The Nitty Gritty Details.
They say when you do rituals with bones and toad-frogs and midnight waters with things floating on them, you get tested. You get tried.
I was bracing myself for some melodramatic supernatural struggle.
On the first night, it was things being run through me, like a witches foot, and toads rumbling walking singing into my head with things I didn’t understand and didn’t want to know. Visions as usual really.
But on the second, all I saw was fog. Lots and lots of fog. As I sat there in Queens Park next to a Horseman’s stature, it was like fog overwhelmed my eyes, and feet, and filled inside my body. Through the fog was a shadow of a man with horns, some steps away, shadows cast by some strategically placed trees perhaps. He stared at me. And I stared back at him through the fog until I felt like it was time to go.
Then on the third night, wind. Lots and lots of wind. Blowing leaves into my hair as I numbly walked three times counter clockwise around that Anglican church on University Avenue.
I waited, I meditated, I frustratedly ground my teeth, angry at something, some resistance, some force. Like all the anger buried from the past just came pouring out of me.
Where was the GODDAMN Devil?! I was ready for a good fight?! COME ON?! FIGHT ME?!
I thought the Devil never came. Thought my bone too weak, too insignificant. It’s owner had no golden back side, and traveled here from a place quiet divorced from Britain.
But a nagging voice outside my head that windy third night kept saying over and over again “drop the bone, nothing will happen, drop the bone, nothing will happen, drop the bone, nothing will happen”. Until that seem liked it was all I was hearing and fighting against, that those words were like the summation of my existence. Singing over and over again in my head, pounding against my own angry psyche.
“Drop the bone, nothing is going to happen”.
I stubbornly held on to my little glass bottle of secrets, remembering that @rootandrock wrote here that no matter what “don’t give up that bone”.

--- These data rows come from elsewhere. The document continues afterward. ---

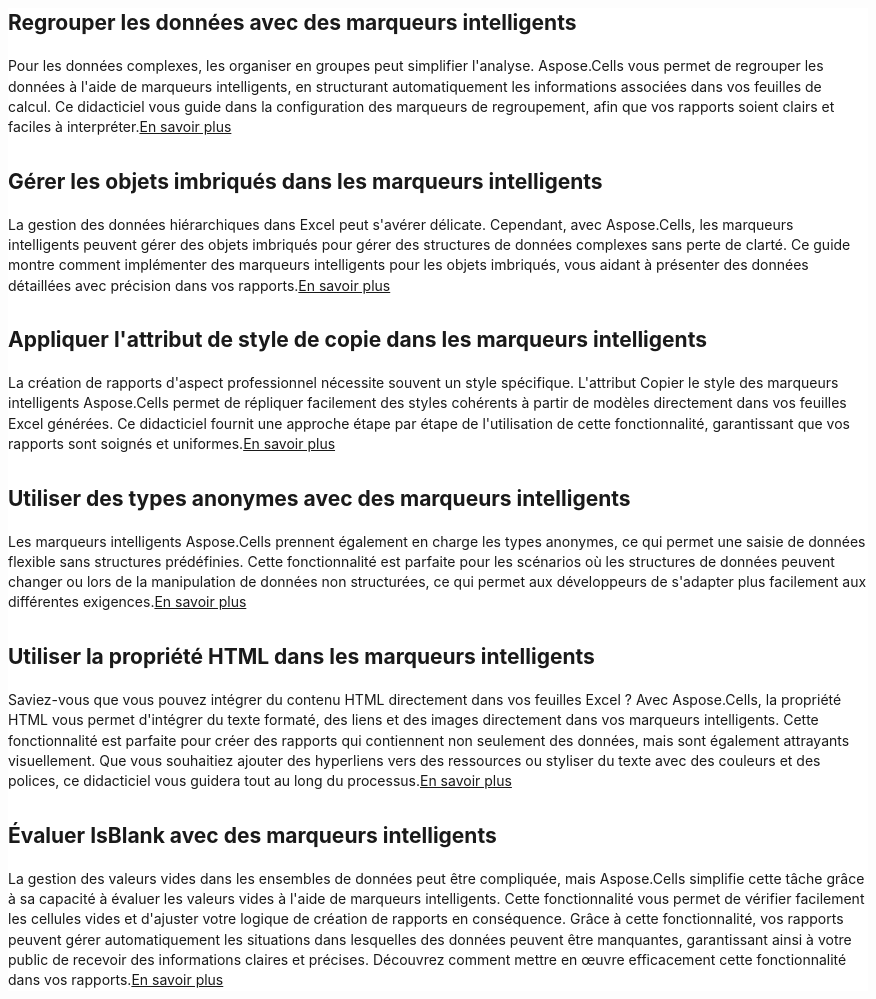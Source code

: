 ## Regrouper les données avec des marqueurs intelligents
 Pour les données complexes, les organiser en groupes peut simplifier l'analyse. Aspose.Cells vous permet de regrouper les données à l'aide de marqueurs intelligents, en structurant automatiquement les informations associées dans vos feuilles de calcul. Ce didacticiel vous guide dans la configuration des marqueurs de regroupement, afin que vos rapports soient clairs et faciles à interpréter.[En savoir plus](./group-data-smart-markers/)

## Gérer les objets imbriqués dans les marqueurs intelligents
 La gestion des données hiérarchiques dans Excel peut s'avérer délicate. Cependant, avec Aspose.Cells, les marqueurs intelligents peuvent gérer des objets imbriqués pour gérer des structures de données complexes sans perte de clarté. Ce guide montre comment implémenter des marqueurs intelligents pour les objets imbriqués, vous aidant à présenter des données détaillées avec précision dans vos rapports.[En savoir plus](./nested-objects-smart-markers/)

## Appliquer l'attribut de style de copie dans les marqueurs intelligents
 La création de rapports d'aspect professionnel nécessite souvent un style spécifique. L'attribut Copier le style des marqueurs intelligents Aspose.Cells permet de répliquer facilement des styles cohérents à partir de modèles directement dans vos feuilles Excel générées. Ce didacticiel fournit une approche étape par étape de l'utilisation de cette fonctionnalité, garantissant que vos rapports sont soignés et uniformes.[En savoir plus](./copy-style-attribute-smart-markers/)

## Utiliser des types anonymes avec des marqueurs intelligents
 Les marqueurs intelligents Aspose.Cells prennent également en charge les types anonymes, ce qui permet une saisie de données flexible sans structures prédéfinies. Cette fonctionnalité est parfaite pour les scénarios où les structures de données peuvent changer ou lors de la manipulation de données non structurées, ce qui permet aux développeurs de s'adapter plus facilement aux différentes exigences.[En savoir plus](./use-anonymous-types-smart-markers/)

## Utiliser la propriété HTML dans les marqueurs intelligents
Saviez-vous que vous pouvez intégrer du contenu HTML directement dans vos feuilles Excel ? Avec Aspose.Cells, la propriété HTML vous permet d'intégrer du texte formaté, des liens et des images directement dans vos marqueurs intelligents. Cette fonctionnalité est parfaite pour créer des rapports qui contiennent non seulement des données, mais sont également attrayants visuellement. Que vous souhaitiez ajouter des hyperliens vers des ressources ou styliser du texte avec des couleurs et des polices, ce didacticiel vous guidera tout au long du processus.[En savoir plus](./html-property-smart-markers/)

## Évaluer IsBlank avec des marqueurs intelligents
 La gestion des valeurs vides dans les ensembles de données peut être compliquée, mais Aspose.Cells simplifie cette tâche grâce à sa capacité à évaluer les valeurs vides à l'aide de marqueurs intelligents. Cette fonctionnalité vous permet de vérifier facilement les cellules vides et d'ajuster votre logique de création de rapports en conséquence. Grâce à cette fonctionnalité, vos rapports peuvent gérer automatiquement les situations dans lesquelles des données peuvent être manquantes, garantissant ainsi à votre public de recevoir des informations claires et précises. Découvrez comment mettre en œuvre efficacement cette fonctionnalité dans vos rapports.[En savoir plus](./evaluate-isblank-smart-markers/)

So I clutched it to my chest, felt the tiny bone hearts beating in sync with mine. I was angry. I wanted to fight, fight the Devil, fight my parents, fight all the bull shit that was hurting me.
Because my parents were suppose to love me and protect me. And the Devil wasn’t suppose to be real.
And I was suppose to be a good boy.
Instead, here I was, in a Church yard, selling my soul with a piece of bone that the Devil doesn’t even seem interested in.
I smoked a cigarette numbly, sniffled against the cold winter air, flipped off a few of the passersby giving me weird glances at the person with the long hair they had trouble gendering sitting on a church steeple crying.
Then I went home in a daze, all the while muttering in my head “drop the bone nothing will happen” while my hands held on tight, and wondered why nothing had happened. And where was the Devil when I was fucking ready to give him everything for a little freedom of my own.
Aftermath.
That night, I dreamed of something slipping in bed with me. Warm, soft, slippery. He took my hand in his moist, sticky palms, and walked with me to somewhere far away.
We sang together in some far off pond with stars in my head and the water sitting cool around my body, kissing my aches tenderly like some lover of mine I don’t remember. Starting from that night, I didn’t feel so alone anymore, and stopped hurting as much. I was undergoing my new metamorphosis. Little by little, skin by skin, grinding teeth by grinding teeth.
To this day, I still wonder whether what I did counts as the Toad Bone Rite or not. I was crazy enough at the time, unbalanced enough, hurt enough from all the fresh wounds of abuse, that the things I saw those nights didn’t really faze me that much or even register as anything strange or otherwordly.
When you have your own father whip you over and over again with a belt when you were 12 because you swept the floor differently than he did, your perceptions of what is normal sometimes shifts in really unhealthy ways.
But I do know I have a friend inside of me now, sharing space with my own animal.
And sometimes, on cool, moist nights, we dress up like toad frogs, and go singing in some far off pond in my head where there are stars everywhere.
And the water sitting coolly around us as we croak and ribbit on our lily pads,
lapping away the scars on our bodies.